WATERLOO -- Just days before Friday's unveiling of his 29-by-72-foot mural in downtown Waterloo, Richard C. Thomas picked up his trumpet and headed over to East High School.
"When I got there, the band was playing 'When the Saints Go Marchin' In,' and I told them to put away their music. I started playing and they just took off. I just knew they were going to blow people away with their sound," said the award-winning New Orleans artist.
The band were to act as pied pipers, leading a processional of dignitaries, guests and onlookers from the mural's dedication ceremony at the parking ramp at Lafayette Street, where the mural is visible from East Fourth Street, to Lincoln Park for the season's inaugural Friday'loo event.
Thomas and his wife, Joy, and their family relocated to Waterloo in the wake of Hurricane Katrina, lured by the promise of the large-scale commission. There were family ties, too, with Thomas aunt, Dorothy Turner, and his friendship with Waterloo Center for the Arts executive director Cammie Scully and curator Kent Shankle. Now the Thomases divide their time between New Orleans and Waterloo.
The mural, "Keki Me Si Metose Neniwa -- We the People," is a recognition of immigrants who settled in Waterloo, beginning with native Americans and continuing to present-day Bosnian and Hispanic populations. The English translation for the Mesquaki phrase, "Keki Me Si Metose Neniwa" is "We are all one people," and Thomas spent nearly a year researching the city's immigrant history in museums, archives and libraries, as listening as "old-timers" and long-time residents told their stories.
"I found a wonderful spirit alive in Waterloo. It's valuable and important to look at a community's history and how it has evolved. I see visible lines of separation and some lines that aren't so visible. People talk about diversity and that's great, but it also separates us. For me, at the end of the day, we all are the same. We've all struggled, we've all suffered, but we are all sewn together into a single garment -- our neighborhoods, communities, states and country.
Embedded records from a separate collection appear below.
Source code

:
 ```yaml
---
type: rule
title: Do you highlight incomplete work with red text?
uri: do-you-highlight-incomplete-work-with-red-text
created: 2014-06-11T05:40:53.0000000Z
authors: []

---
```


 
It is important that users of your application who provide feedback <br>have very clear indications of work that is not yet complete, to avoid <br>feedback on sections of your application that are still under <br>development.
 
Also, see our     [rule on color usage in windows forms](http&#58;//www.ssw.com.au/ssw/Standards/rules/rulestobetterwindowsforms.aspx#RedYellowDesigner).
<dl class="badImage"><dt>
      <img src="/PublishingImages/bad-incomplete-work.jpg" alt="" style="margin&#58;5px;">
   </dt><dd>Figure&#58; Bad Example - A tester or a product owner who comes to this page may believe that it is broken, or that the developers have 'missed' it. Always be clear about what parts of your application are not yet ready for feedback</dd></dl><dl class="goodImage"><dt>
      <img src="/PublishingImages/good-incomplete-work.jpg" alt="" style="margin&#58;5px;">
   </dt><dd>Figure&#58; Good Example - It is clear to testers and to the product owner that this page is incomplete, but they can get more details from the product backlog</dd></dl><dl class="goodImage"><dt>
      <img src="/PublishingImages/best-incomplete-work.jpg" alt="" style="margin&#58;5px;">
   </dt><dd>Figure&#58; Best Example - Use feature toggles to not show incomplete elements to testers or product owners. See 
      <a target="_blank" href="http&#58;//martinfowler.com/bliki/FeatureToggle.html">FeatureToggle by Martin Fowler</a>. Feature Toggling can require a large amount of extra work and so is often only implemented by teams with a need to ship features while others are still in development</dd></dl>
We're a family, and I wanted the mural to be a kind of family snapshot," Thomas explained.
The piece began as a photographic montage or collage of images, such as animals, modes of transportation, agriculture, architecture, industry and people carrying bags or bundles of belongings. "I can identify with what that's like because when Katrina hit, we were told to take just one bag, one bag of everything we had in the world -- I packed my trumpet and my laptop computer on top of that and then clothing," he recalls, laughing.
In a sense, Thomas wanted his mural to be a modern-day American Gothic for the community -- "these people stare right back at you, a determined look," as in Grant Wood's famous painting. "It's the kind of look of people who have purpose. There also are lots of women, mothers. I'm married to a Midwestern woman, and she's strong. The South, where I come from, has strong women, but its demure. Women here can fend themselves," he said, smiling.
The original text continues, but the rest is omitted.